ESA Entitlements and Written Employment Contracts
Under the Employment Standards Act, 2000 (“ESA”), an “employee whose employment is terminated after refusing an offer of reasonable alternative employment with the employer” is not entitled to notice and severance. Although the term “mitigation” is not used, this exemption is the equivalent of a mitigation requirement where there is a job elimination or re-assignment and the employee has to reasonably consider an alternative position with their current employer.

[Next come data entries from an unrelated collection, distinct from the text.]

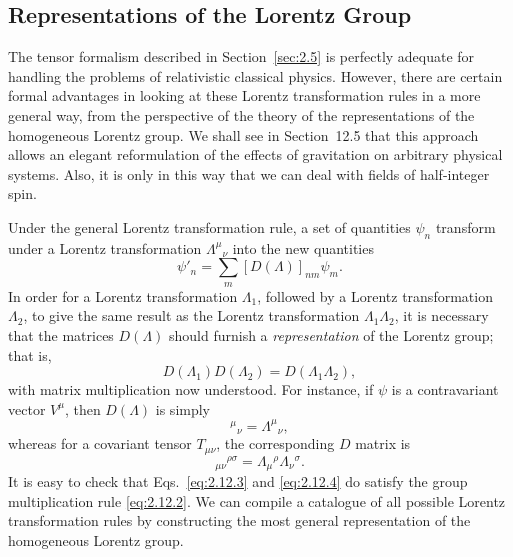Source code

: 
\subsection{Representations of the Lorentz Group\optionalreading}
\label{sec:2.12}
\begingroup
\renewcommand\thefootnote{*}
\endgroup

The tensor formalism described in Section~\ref{sec:2.5} is perfectly adequate
for handling the problems of relativistic classical physics. However, there are
certain formal advantages in looking at these Lorentz transformation rules in a
more general way, from the perspective of the theory of the representations of
the homogeneous Lorentz group. We shall see in Section~12.5 that this approach
allows an elegant reformulation of the effects of gravitation on arbitrary
physical systems. Also, it is only in this way that we can deal with fields of
half-integer spin.

Under the general Lorentz transformation rule, a set of quantities \(\psi_n\)
transform under a Lorentz transformation \(\Lambda^\mu{}_\nu\) into the new
quantities
\begin{equation}
  \psi'_n=\sum_m[D(\Lambda)]_{nm}\psi_m .
  \tag{2.12.1}\label{eq:2.12.1}
\end{equation}
In order for a Lorentz transformation \(\Lambda_1\), followed by a Lorentz
transformation \(\Lambda_2\), to give the same result as the Lorentz
transformation \(\Lambda_1\Lambda_2\), it is necessary that the matrices
\(D(\Lambda)\) should furnish a \emph{representation} of the Lorentz group;
that is,
\begin{equation}
  D(\Lambda_1)D(\Lambda_2)=D(\Lambda_1\Lambda_2),
  \tag{2.12.2}\label{eq:2.12.2}
\end{equation}
with matrix multiplication now understood. For instance, if \(\psi\) is a
contravariant vector \(V^\mu\), then \(D(\Lambda)\) is simply
\begin{equation}
  [D(\Lambda)]^\mu{}_\nu=\Lambda^\mu{}_\nu ,
  \tag{2.12.3}\label{eq:2.12.3}
\end{equation}
whereas for a covariant tensor \(T_{\mu\nu}\), the corresponding \(D\) matrix
is
\begin{equation}
  [D(\Lambda)]_{\mu\nu}{}^{\rho\sigma}
  =\Lambda_\mu{}^\rho\Lambda_\nu{}^\sigma .
  \tag{2.12.4}\label{eq:2.12.4}
\end{equation}
It is easy to check that Eqs.~\eqref{eq:2.12.3} and \eqref{eq:2.12.4} do
satisfy the group multiplication rule \eqref{eq:2.12.2}. We can compile a
catalogue of all possible Lorentz transformation rules by constructing the most
general representation of the homogeneous Lorentz group.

There is no exemption under the ESA if an employee is offered a reasonable alternative position with a different employer. If an employee is terminated without notice and is entitled to termination pay and severance, the employer must pay these entitlements even if the employee immediately commences employment elsewhere. However, under the common law standard articulated in the Evans case, an employer’s notice obligation to a dismissed employee will be reduced by income the employee earns from a comparable job with another employer that they commence during the reasonable notice period.
There are instances where the duty to mitigate will not apply such as in an employment agreement with a contractual termination clause. Where a former employee was employed under an employment contract that contained an express provision providing for fixed or readily calculable notice upon termination, and that contract is silent on the issue of mitigation, the employee will not be required to mitigate, and the employer will not get credit for mitigation income.2
When Does an Employee have to Accept a Job Offer from the Employer?
A reasonable person would be expected to accept re-employment from their former employer where the salary offered is comparable, where the working conditions are not substantially different or the work demeaning, and where the personal relationships involved are not acrimonious. Other relevant factors include non-tangible elements such as work atmosphere, stigma, and loss of dignity. There is no absolute requirement that an employee must mitigate if offered re-employment by their employer. Terminated employees are entitled to their own self-interests: they are not obliged to mitigate by working in an atmosphere of hostility, embarrassment, or humiliation.
Examples
The following are recent examples where the Courts have considered whether an employee is required to accept a job offer from their employer in order to mitigate their damages.
Refusing a Job Offer is Not a Failure to Mitigate
In Morgan v Vitran Express Canada Inc., the Ontario Court of Appeal upheld the trial judge’s findings that a refusal to accept a demotion was not a failure to mitigate because (1) the work environment was unfriendly; (2) the work offered was of lesser importance than the Plaintiff employee’s previous job; (3) by accepting the new job, the Plaintiff employee would have suffered a loss of dignity in the eyes of the workers he used to supervise; (4) the Plaintiff employee had been treated in an unacceptable manner by his employer leading up to his constructive dismissal; and (5) the Plaintiff employee’s relationships with his supervisors were acrimonious.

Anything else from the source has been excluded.